Interview: Hope Springs Eternal for Positive Panis

Monaco handed Olivier Panis his greatest day in Formula One seven years ago and the thrill of that lone win still drives him on.

Interview: Hope Springs Eternal for Positive Panis

Monaco handed Olivier Panis his greatest day in Formula One seven years ago and the thrill of that lone win still drives him on.

But while the 36-year-old Frenchman, a surprise winner in the rain with now-defunct Ligier in 1996, yearns to repeat the feat in Sunday's race, his hopes belong more in the realms of fantasy.

Toyota's current car is not looking like a dream machine. The oldest man on the grid was 18th in Thursday's first qualifying ahead of his Brazilian rookie teammate Cristiano Da Matta.

The only car slower than them on the tight and twisty circuit around the streets of the principality was the Sauber of Heinz-Harald Frentzen, who failed to complete a lap after the engine dumped oil across the track.

The day left Panis, usually one of the sport's eternal optimists, struggling to find a positive.

"We worked really hard to improve the balance of the car but we haven't found the grip, just like the last Grand Prix in Austria," he said in an interview. "I think what we need to do is work really hard together to improve the car. I think we can.

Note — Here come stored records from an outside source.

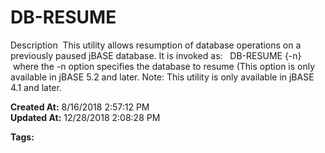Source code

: # DB-RESUME

Description  This utility allows resumption of database operations on a previously paused jBASE database. It is invoked as:   DB-RESUME {-n}  where the -n option specifies the database to resume (This option is only available in jBASE 5.2 and later. Note: This utility is only available in jBASE 4.1 and later.  

**Created At:** 8/16/2018 2:57:12 PM  
**Updated At:** 12/28/2018 2:08:28 PM  

**Tags:**
<badge text='db' vertical='middle' />
<badge text='resume' vertical='middle' />
<badge text='db-resume' vertical='middle' />
<badge text='database operations' vertical='middle' />
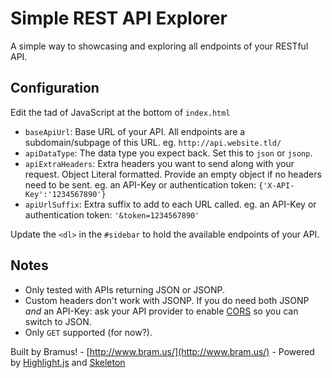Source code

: # Simple REST API Explorer

A simple way to showcasing and exploring all endpoints of your RESTful API.

## Configuration

Edit the tad of JavaScript at the bottom of `index.html`

* `baseApiUrl`: Base URL of your API. All endpoints are a subdomain/subpage of this URL. eg. `http://api.website.tld/`
* `apiDataType`: The data type you expect back. Set this to `json` or `jsonp`.
* `apiExtraHeaders`: Extra headers you want to send along with your request. Object Literal formatted. Provide an empty object if no headers need to be sent. eg. an API-Key or authentication token: `{'X-API-Key':'1234567890'}`
* `apiUrlSuffix`: Extra suffix to add to each URL called. eg. an API-Key or authentication token: `'&token=1234567890'`

Update the `<dl>` in the `#sidebar` to hold the available endpoints of your API.

## Notes

* Only tested with APIs returning JSON or JSONP.
* Custom headers don't work with JSONP. If you do need both JSONP *and* an API-Key: ask your API provider to enable [CORS](http://www.html5rocks.com/en/tutorials/cors/) so you can switch to JSON.
* Only `GET` supported (for now?).

Built by Bramus! - [http://www.bram.us/](http://www.bram.us/) - Powered by [Highlight.js](http://softwaremaniacs.org/soft/highlight/en/) and [Skeleton](http://www.getskeleton.com/)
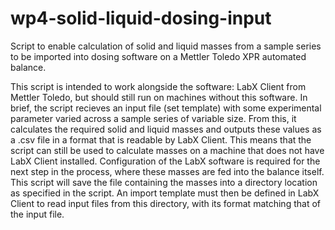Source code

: # wp4-solid-liquid-dosing-input
Script to enable calculation of solid and liquid masses from a sample series to be imported into dosing software on a Mettler Toledo XPR automated balance.

This script is intended to work alongside the software: LabX Client from Mettler Toledo, but should still run on machines without this software.
In brief, the script recieves an input file (set template) with some experimental parameter varied across a sample series of variable size.
From this, it calculates the required solid and liquid masses and outputs these values as a .csv file in a format that is readable by LabX Client.
This means that the script can still be used to calculate masses on a machine that does not have LabX Client installed.
Configuration of the LabX software is required for the next step in the process, where these masses are fed into the balance itself.
This script will save the file containing the masses into a directory location as specified in the script.
An import template must then be defined in LabX Client to read input files from this directory, with its format matching that of the input file.
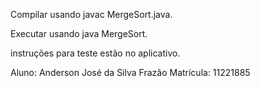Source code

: Compilar usando javac MergeSort.java.

Executar usando java MergeSort.

instruções para teste estão no aplicativo.

Aluno: Anderson José da Silva Frazão Matrícula: 11221885
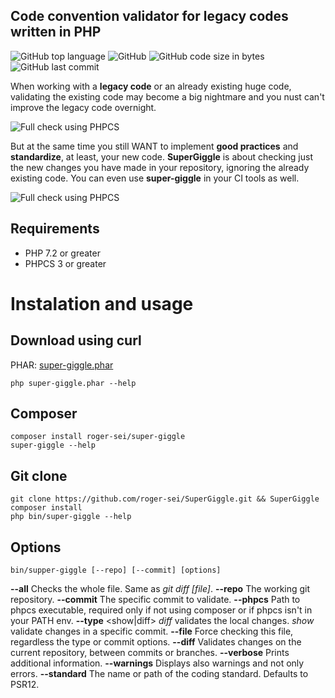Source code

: ## Code convention validator for legacy codes written in PHP

![GitHub top language](https://img.shields.io/github/languages/top/roger-sei/SuperGiggle?style=for-the-badge)
![GitHub](https://img.shields.io/github/license/roger-sei/SuperGiggle?style=for-the-badge)
![GitHub code size in bytes](https://img.shields.io/github/languages/code-size/roger-sei/SuperGiggle?style=for-the-badge)
![GitHub last commit](https://img.shields.io/github/last-commit/roger-sei/SuperGiggle?style=for-the-badge)

When working with a **legacy code** or an already existing huge code, validating the existing code may become a big nightmare and you nust can't improve the legacy code overnight.

![Full check using PHPCS](https://roger-sei.github.io/assets/phpcs.gif)

But at the same time you still WANT to implement **good practices** and **standardize**, at least, your new code. **SuperGiggle** is about checking just the new changes you have made in your repository, ignoring the already existing code. You can even use **super-giggle** in your CI tools as well.

![Full check using PHPCS](https://roger-sei.github.io/assets/super-giggle.gif)

## Requirements
  - PHP 7.2 or greater
  - PHPCS 3 or greater


# Instalation and usage

## Download using curl
PHAR: [super-giggle.phar](https://roger-sei.github.io/super-giggle.phar)

    php super-giggle.phar --help


## Composer
    composer install roger-sei/super-giggle
    super-giggle --help


## Git clone

    git clone https://github.com/roger-sei/SuperGiggle.git && SuperGiggle
    composer install
    php bin/super-giggle --help


## Options
    bin/supper-giggle [--repo] [--commit] [options]
  **--all** Checks the whole file. Same as *git diff [file]*.
  **--repo** The working git repository.
  **--commit** The specific commit to validate.
  **--phpcs** Path to phpcs executable, required only if not using composer or if phpcs isn't in your PATH env.
  **--type** <show|diff> *diff* validates the local changes. *show* validate changes in a specific commit.
  **--file** Force checking this file, regardless the type or commit options.
  **--diff** Validates changes on the current repository, between commits or branches.
  **--verbose** Prints additional information.
  **--warnings** Displays also warnings and not only errors.
  **--standard** The name or path of the coding standard. Defaults to PSR12.
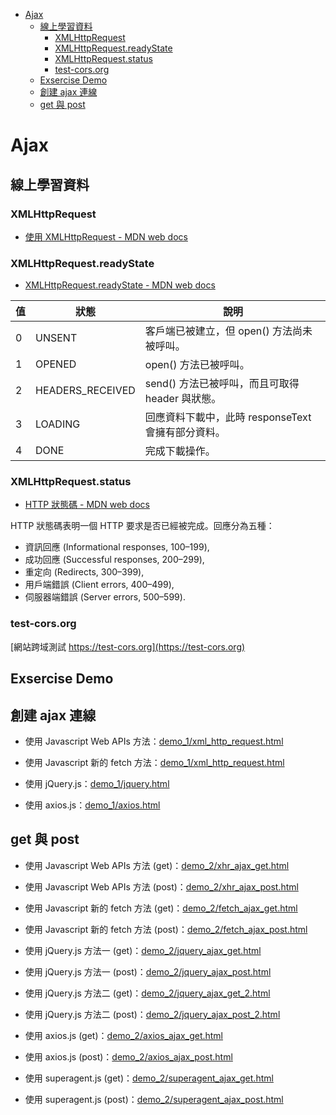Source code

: - [Ajax](#ajax)
  - [線上學習資料](#%e7%b7%9a%e4%b8%8a%e5%ad%b8%e7%bf%92%e8%b3%87%e6%96%99)
    - [XMLHttpRequest](#xmlhttprequest)
    - [XMLHttpRequest.readyState](#xmlhttprequestreadystate)
    - [XMLHttpRequest.status](#xmlhttprequeststatus)
    - [test-cors.org](#test-corsorg)
  - [Exsercise Demo](#exsercise-demo)
  - [創建 ajax 連線](#%e5%89%b5%e5%bb%ba-ajax-%e9%80%a3%e7%b7%9a)
  - [get 與 post](#get-%e8%88%87-post)


# Ajax



## 線上學習資料

### XMLHttpRequest
- [使用 XMLHttpRequest - MDN web docs](https://developer.mozilla.org/zh-TW/docs/Web/API/XMLHttpRequest/Using_XMLHttpRequest)

### XMLHttpRequest.readyState
- [XMLHttpRequest.readyState - MDN web docs](https://developer.mozilla.org/zh-TW/docs/Web/API/XMLHttpRequest/readyState)

| 值 | 狀態              | 說明                                               |
|----|------------------|----------------------------------------------------|
| 0  | UNSENT           | 客戶端已被建立，但 open() 方法尚未被呼叫。         |
| 1  | OPENED           | open() 方法已被呼叫。                              |
| 2  | HEADERS_RECEIVED | send() 方法已被呼叫，而且可取得 header 與狀態。    |
| 3  | LOADING          | 回應資料下載中，此時 responseText 會擁有部分資料。 |
| 4  | DONE             | 完成下載操作。                                     |

### XMLHttpRequest.status
- [HTTP 狀態碼  - MDN web docs](https://developer.mozilla.org/zh-TW/docs/Web/HTTP/Status)

HTTP 狀態碼表明一個 HTTP 要求是否已經被完成。回應分為五種：

- 資訊回應 (Informational responses, 100–199),
- 成功回應 (Successful responses, 200–299),
- 重定向 (Redirects, 300–399),
- 用戶端錯誤 (Client errors, 400–499),
- 伺服器端錯誤 (Server errors, 500–599).

### test-cors.org

[網站跨域測試 https://test-cors.org](https://test-cors.org)


## Exsercise Demo

## 創建 ajax 連線

- 使用 Javascript Web APIs 方法：[demo_1/xml_http_request.html](demo_1/xml_http_request.html)

- 使用 Javascript 新的 fetch 方法：[demo_1/xml_http_request.html](demo_1/xml_http_request.html)

- 使用 jQuery.js：[demo_1/jquery.html](demo_1/jquery.html)

- 使用 axios.js：[demo_1/axios.html](demo_1/axios.html)

## get 與 post

- 使用 Javascript Web APIs 方法 (get)：[demo_2/xhr_ajax_get.html](demo_1/xhr_ajax_get.html)
- 使用 Javascript Web APIs 方法 (post)：[demo_2/xhr_ajax_post.html](demo_2/xhr_ajax_post.html)

- 使用 Javascript 新的 fetch 方法 (get)：[demo_2/fetch_ajax_get.html](demo_2/fetch_ajax_get.html)
- 使用 Javascript 新的 fetch 方法 (post)：[demo_2/fetch_ajax_post.html](demo_2/fetch_ajax_post.html)

- 使用 jQuery.js 方法一 (get)：[demo_2/jquery_ajax_get.html](demo_2/jquery_ajax_get.html)
- 使用 jQuery.js 方法一 (post)：[demo_2/jquery_ajax_post.html](demo_2/jquery_ajax_post.html)
- 使用 jQuery.js 方法二 (get)：[demo_2/jquery_ajax_get_2.html](demo_2/jquery_ajax_get_2.html)
- 使用 jQuery.js 方法二 (post)：[demo_2/jquery_ajax_post_2.html](demo_2/jquery_ajax_post_2.html)

- 使用 axios.js (get)：[demo_2/axios_ajax_get.html](demo_2/axios_ajax_get.html)
- 使用 axios.js (post)：[demo_2/axios_ajax_post.html](demo_2/axios_ajax_post.html)

- 使用 superagent.js (get)：[demo_2/superagent_ajax_get.html](demo_2/superagent_ajax_get.html)
- 使用 superagent.js (post)：[demo_2/superagent_ajax_post.html](demo_2/superagent_ajax_post.html)
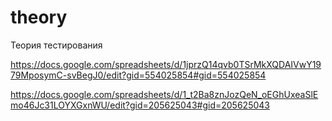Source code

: # theory
Теория тестирования

https://docs.google.com/spreadsheets/d/1jprzQ14qvb0TSrMkXQDAIVwY1979MposymC-svBegJ0/edit?gid=554025854#gid=554025854


https://docs.google.com/spreadsheets/d/1_t2Ba8znJozQeN_oEGhUxeaSlEmo46Jc31LOYXGxnWU/edit?gid=205625043#gid=205625043
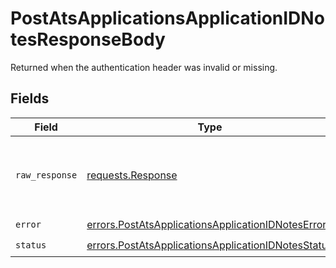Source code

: # PostAtsApplicationsApplicationIDNotesResponseBody

Returned when the authentication header was invalid or missing.


## Fields

| Field                                                                                                                    | Type                                                                                                                     | Required                                                                                                                 | Description                                                                                                              |
| ------------------------------------------------------------------------------------------------------------------------ | ------------------------------------------------------------------------------------------------------------------------ | ------------------------------------------------------------------------------------------------------------------------ | ------------------------------------------------------------------------------------------------------------------------ |
| `raw_response`                                                                                                           | [requests.Response](https://requests.readthedocs.io/en/latest/api/#requests.Response)                                    | :heavy_minus_sign:                                                                                                       | Raw HTTP response; suitable for custom response parsing                                                                  |
| `error`                                                                                                                  | [errors.PostAtsApplicationsApplicationIDNotesError](../../models/errors/postatsapplicationsapplicationidnoteserror.md)   | :heavy_check_mark:                                                                                                       | N/A                                                                                                                      |
| `status`                                                                                                                 | [errors.PostAtsApplicationsApplicationIDNotesStatus](../../models/errors/postatsapplicationsapplicationidnotesstatus.md) | :heavy_check_mark:                                                                                                       | N/A                                                                                                                      |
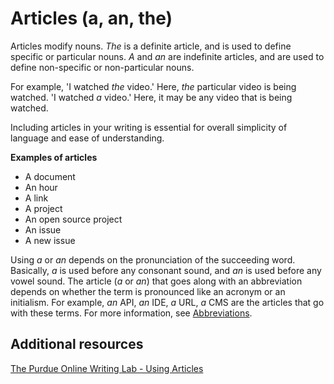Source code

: # Articles (a, an, the)

Articles modify nouns. *The* is a definite article, and is used to define specific or particular nouns.
*A* and *an* are indefinite articles, and are used to define non-specific or non-particular nouns.

For example, 'I watched *the* video.' Here, *the* particular video is being watched.
'I watched *a* video.' Here, it may be any video that is being watched.

Including articles in your writing is essential for overall simplicity of language and ease of understanding.

**Examples of articles**  

- A document
- An hour
- A link
- A project
- An open source project
- An issue
- A new issue

Using *a* or *an* depends on the pronunciation of the succeeding word. Basically, *a* is used before any consonant sound, and *an* is used before any vowel sound.
The article (*a* or *an*) that goes along with an abbreviation depends on whether the term is pronounced like an acronym or an initialism. For example, *an* API, *an* IDE, *a* URL, *a* CMS are the articles that go with these terms. For more information, see [Abbreviations]().

## Additional resources

[The Purdue Online Writing Lab - Using Articles](https://owl.purdue.edu/owl/general_writing/grammar/using_articles.html)
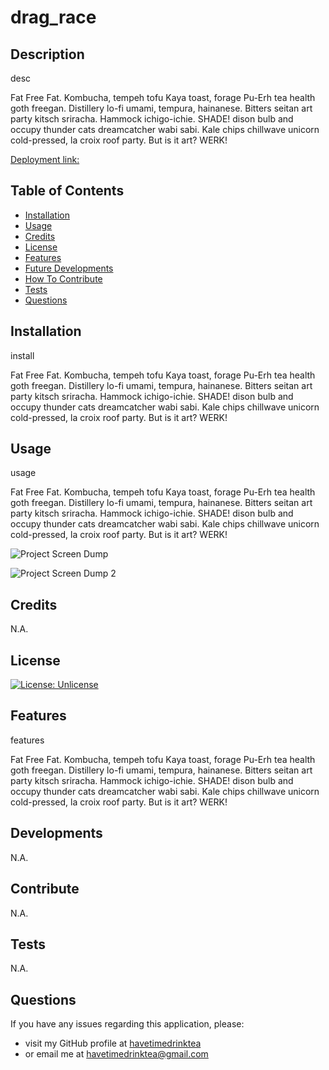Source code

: # drag_race
 
## Description
 
desc

Fat Free Fat. Kombucha, tempeh tofu Kaya toast, forage Pu-Erh tea health goth freegan. Distillery lo-fi umami, tempura, hainanese. Bitters seitan art party kitsch sriracha. Hammock ichigo-ichie. SHADE! dison bulb and occupy thunder cats dreamcatcher wabi sabi. Kale chips chillwave unicorn cold-pressed, la croix roof party.  But is it art?  WERK!

 
[Deployment link:](https://drag-race.com)
 
 
## Table of Contents
 
- [Installation](#installation)
- [Usage](#usage)
- [Credits](#credits)
- [License](#license)
- [Features](#features)
- [Future Developments](#developments)
- [How To Contribute](#contribute)
- [Tests](#tests)
- [Questions](#questions)

 
 
## Installation
 
install

Fat Free Fat. Kombucha, tempeh tofu Kaya toast, forage Pu-Erh tea health goth freegan. Distillery lo-fi umami, tempura, hainanese. Bitters seitan art party kitsch sriracha. Hammock ichigo-ichie. SHADE! dison bulb and occupy thunder cats dreamcatcher wabi sabi. Kale chips chillwave unicorn cold-pressed, la croix roof party.  But is it art?  WERK!

 
 
## Usage
 
usage

Fat Free Fat. Kombucha, tempeh tofu Kaya toast, forage Pu-Erh tea health goth freegan. Distillery lo-fi umami, tempura, hainanese. Bitters seitan art party kitsch sriracha. Hammock ichigo-ichie. SHADE! dison bulb and occupy thunder cats dreamcatcher wabi sabi. Kale chips chillwave unicorn cold-pressed, la croix roof party.  But is it art?  WERK!

 
![Project Screen Dump](./images/pic)
 
![Project Screen Dump 2](./images/pic2)
 
 
## Credits
 
N.A.
 
 
## License
 
[![License: Unlicense](https://img.shields.io/badge/license-Unlicense-blue.svg)](http://unlicense.org/)
 
 
## Features
 
features

Fat Free Fat. Kombucha, tempeh tofu Kaya toast, forage Pu-Erh tea health goth freegan. Distillery lo-fi umami, tempura, hainanese. Bitters seitan art party kitsch sriracha. Hammock ichigo-ichie. SHADE! dison bulb and occupy thunder cats dreamcatcher wabi sabi. Kale chips chillwave unicorn cold-pressed, la croix roof party.  But is it art?  WERK!


 
 
## Developments
 
N.A.
 
 
## Contribute
 
N.A.
 
 
## Tests
 
N.A.
 
## Questions
 
If you have any issues regarding this application, please:  
* visit my GitHub profile at [havetimedrinktea](https://github.com/havetimedrinktea)  
* or email me at <havetimedrinktea@gmail.com>
 
 
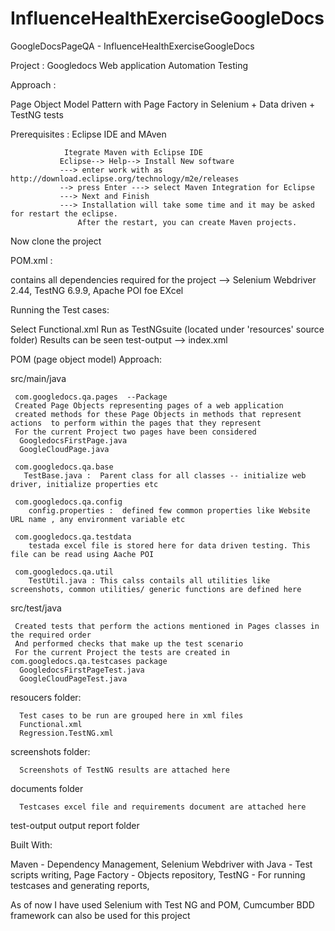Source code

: # InfluenceHealthExerciseGoogleDocs
GoogleDocsPageQA - InfluenceHealthExerciseGoogleDocs

Project : Googledocs Web application Automation Testing

Approach :

Page Object Model Pattern with Page Factory in Selenium + Data driven + TestNG tests

 
Prerequisites : Eclipse IDE and MAven

                Itegrate Maven with Eclipse IDE
               Eclipse--> Help--> Install New software
               ---> enter work with as  http://download.eclipse.org/technology/m2e/releases 
               --> press Enter ---> select Maven Integration for Eclipse
               ---> Next and Finish
               ---> Installation will take some time and it may be asked for restart the eclipse.
                   After the restart, you can create Maven projects.
                   
Now clone the project

POM.xml   :

contains all dependencies required for the project --> Selenium Webdriver 2.44, TestNG 6.9.9, Apache POI foe EXcel

Running the Test cases:

Select Functional.xml Run as TestNGsuite  (located under 'resources' source folder) 
  Results can be seen test-output --> index.xml 
  
POM (page object model) Approach:

 
 src/main/java
 
     com.googledocs.qa.pages  --Package
     Created Page Objects representing pages of a web application 
     created methods for these Page Objects in methods that represent actions  to perform within the pages that they represent 
     For the current Project two pages have been considered
      GoogledocsFirstPage.java
      GoogleCloudPage.java
      
     com.googledocs.qa.base
       TestBase.java :  Parent class for all classes -- initialize web driver, initialize properties etc
     
     com.googledocs.qa.config
        config.properties :  defined few common properties like Website URL name , any environment variable etc
        
     com.googledocs.qa.testdata 
        testada excel file is stored here for data driven testing. This file can be read using Aache POI
        
     com.googledocs.qa.util
        TestUtil.java : This calss contails all utilities like screenshots, common utilities/ generic functions are defined here
        
  src/test/java
  
     Created tests that perform the actions mentioned in Pages classes in the required order 
     And performed checks that make up the test scenario 
     For the current Project the tests are created in com.googledocs.qa.testcases package
      GoogledocsFirstPageTest.java
      GoogleCloudPageTest.java
      
 resoucers folder:
 
      Test cases to be run are grouped here in xml files
      Functional.xml
      Regression.TestNG.xml
      
 screenshots folder:
 
      Screenshots of TestNG results are attached here
      
documents folder

      Testcases excel file and requirements document are attached here
      
 test-output
      output report folder
      
Built With:

Maven                           - Dependency Management,
Selenium Webdriver with Java    - Test scripts writing,
Page Factory                    -  Objects repository,
TestNG                          - For running testcases and generating reports,
      
      
   As of now I have used Selenium with Test NG and POM,   Cumcumber BDD framework can also be used for this project
     
      

  
  
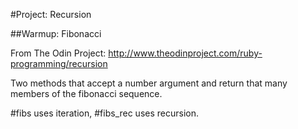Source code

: #Project: Recursion

##Warmup: Fibonacci

From The Odin Project: http://www.theodinproject.com/ruby-programming/recursion

Two methods that accept a number argument and return that many members of the fibonacci sequence.

\#fibs uses iteration, #fibs_rec uses recursion. 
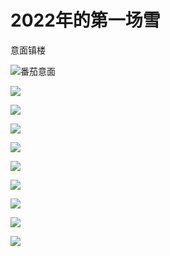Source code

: # 2022年的第一场雪

意面镇楼

![番茄意面](https://0.z.wiki/images/20220123/19944f72b67a41c8ab540f84a9f92c90.png?x-oss-process=style/z.wiki)


![](https://1.z.wiki/images/20220123/f414e7c48b83488bbaa01c306fa813d3.png?x-oss-process=style/z.wiki)


![](https://2.z.wiki/images/20220123/f6b7f5cec4ff4013a3883727e8a880c5.png?x-oss-process=style/z.wiki)

![](https://3.z.wiki/images/20220123/2aa5f7747b9544a2bf721f12d8863acc.png?x-oss-process=style/z.wiki)

![](https://4.z.wiki/images/20220123/da52c0aecde248fa85eb2566623d37e4.png?x-oss-process=style/z.wiki)

![](https://0.z.wiki/images/20220123/f3d39c796f374c7d827cf682fd8cd6b7.png?x-oss-process=style/z.wiki)

![](https://1.z.wiki/images/20220123/357104453c74447da1bedf364125d5c7.png?x-oss-process=style/z.wiki)

![](https://2.z.wiki/images/20220123/8223759e6285409a8e063660ba3ab5de.png?x-oss-process=style/z.wiki)

![](https://3.z.wiki/images/20220123/57c0091219a0465899257da8b0050a86.png?x-oss-process=style/z.wiki)

![](https://4.z.wiki/images/20220123/9e1ba343387f4b31b4621735622315e2.png?x-oss-process=style/z.wiki)

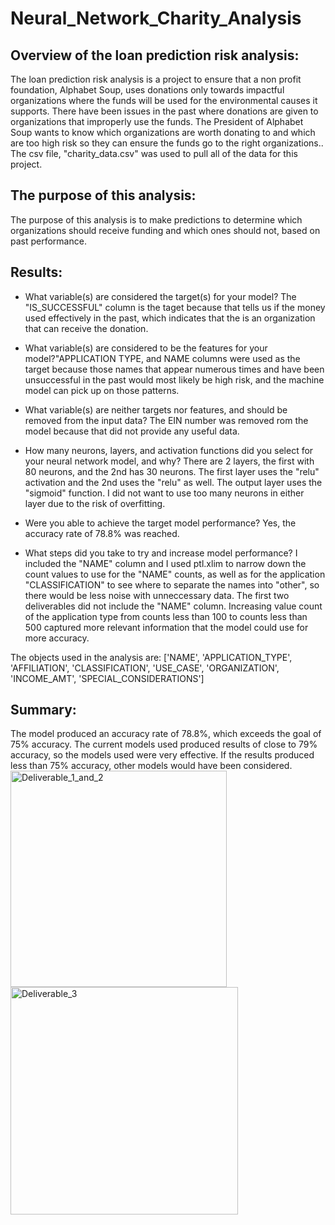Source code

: # Neural_Network_Charity_Analysis

## Overview of the loan prediction risk analysis:
The loan prediction risk analysis is a project to ensure that a non profit foundation, Alphabet Soup, uses donations only towards impactful organizations where the funds will be used for the environmental causes it supports. There have been issues in the past where donations are given to organizations that improperly use the funds. The President of Alphabet Soup wants to know which organizations are worth donating to and which are too high risk so they can ensure the funds go to the right organizations.. 
The csv file, "charity_data.csv" was  used to pull all of the data for this project.

## The purpose of this analysis:
The purpose of this analysis is to make predictions to determine which organizations should receive funding and which ones should not, based on past performance.

## Results:

* What variable(s) are considered the target(s) for your model? The "IS_SUCCESSFUL" column is the taget because that tells us if the money used effectively in the past, which indicates that the is an organization that can receive the donation.

* What variable(s) are considered to be the features for your model?"APPLICATION TYPE, and NAME columns were used as the target because those names that appear numerous times and have been unsuccessful in the past would most likely be high risk, and the machine model can pick up on those patterns. 


* What variable(s) are neither targets nor features, and should be removed from the input data? The EIN number was removed rom the model because that did not provide any useful data.

* How many neurons, layers, and activation functions did you select for your neural network model, and why? There are 2 layers, the first with 80 neurons, and the 2nd has 30 neurons. The first layer uses the "relu" activation and the 2nd uses the "relu" as well. The output layer uses the "sigmoid" function. 
I did not want to use too many neurons in either layer due to the risk of overfitting.

* Were you able to achieve the target model performance? Yes, the accuracy rate of 78.8% was reached.

* What steps did you take to try and increase model performance?  I included the "NAME" column and I used ptl.xlim to narrow down the count values to use for the "NAME" counts, as well as for the application "CLASSIFICATION" to see where to separate the names into "other", so there would be less noise with unneccessary data. The first two deliverables did not include the "NAME" column.
Increasing value count of the application type from counts less than 100 to counts less than 500 captured more relevant information that the model could use for more accuracy.

The objects used in the analysis are:
['NAME',
 'APPLICATION_TYPE',
 'AFFILIATION',
 'CLASSIFICATION',
 'USE_CASE',
 'ORGANIZATION',
 'INCOME_AMT',
 'SPECIAL_CONSIDERATIONS']

## Summary:

The model produced an accuracy rate of 78.8%, which exceeds the goal of 75% accuracy. 
The current models used produced results of close to 79% accuracy, so the models used were very effective. If the results produced less than 75% accuracy, other models would have been considered.
<img width="346" alt="Deliverable_1_and_2" src="https://user-images.githubusercontent.com/99056132/185770463-9be00120-6706-4e00-865e-87d5c12122d6.png">
<img width="364" alt="Deliverable_3" src="https://user-images.githubusercontent.com/99056132/185770467-6eebfe71-d265-42b3-af57-551986651f26.png">


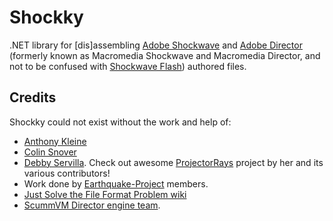 # Shockky
.NET library for [dis]assembling [Adobe Shockwave](https://en.wikipedia.org/wiki/Adobe_Shockwave) and [Adobe Director](https://en.wikipedia.org/wiki/Adobe_Director) (formerly known as Macromedia Shockwave and Macromedia Director, and not to be confused with [Shockwave Flash](https://en.wikipedia.org/wiki/Adobe_Flash)) authored files.

## Credits
Shockky could not exist without the work and help of:
- [Anthony Kleine](https://github.com/tomysshadow)
- [Colin Snover](https://github.com/csnover)
- [Debby Servilla](https://github.com/djsrv). Check out awesome [ProjectorRays](https://github.com/ProjectorRays/ProjectorRays) project by her and its various contributors!
- Work done by [Earthquake-Project](https://github.com/Earthquake-Project) members.
- [Just Solve the File Format Problem wiki](http://fileformats.archiveteam.org/wiki/Lingo_bytecode)
- [ScummVM Director engine team](https://www.scummvm.org/credits/#:~:text=Director:).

"Some people have already improved their cars, that's why we are going a little bit backwards at the moment. I think the development of the car is not quick enough," he added.

Pressure Problems

While Toyota have scored points this season, with da Matta sixth in Spain, Panis has had five non finishes in his six starts, despite being the only driver to have outqualified his teammate in every race.

Toyota can hardly blame Panis, suspension and gearbox failures putting him out of the running in the last two races and fuel pressure problems in the first two.

Monaco is a race where drivers skim the barriers, power through hairpin corners and blast from the Mediterranean sunshine into the darkness of the tunnel. It requires faith.

"The one thing that is very important for Monaco is that you need to be confident with the car to push 100 percent," said Panis. "If we find a good balance to be confident then maybe we can have a good race because here the most important thing is to be there at the end."

It is an old racing adage that to finish first, first you have to finish. Panis, even though he believes miracles are best left for religious shrines, is proof that great things come to those who wait.

Only four cars finished in 1996 - still a Formula One record - and the race was stopped after two hours on the 75th of 78 scheduled laps.

"It was a long time ago," said Panis. "I have great memories but now I really want to do it again, that's why I stay in Formula One and why I am so motivated to win again.

"I think it is every driver's dream to win Monaco. It is such a special circuit, such a special atmosphere. It is so difficult. If you win, you feel you have made a big effort. Everybody wants to win this one.

"You need to compromise, to be confident and to be at the finish. It is not easy to do it, really."

Panis, now the only French driver left in Formula One, says his affection for the tiny principality has its limits.

"I like the place, particularly at race time, but to live here all season is not my way," he said. "I pay French tax. There is no point living here in a small apartment and paying French tax. I live in Grenoble and have a big house."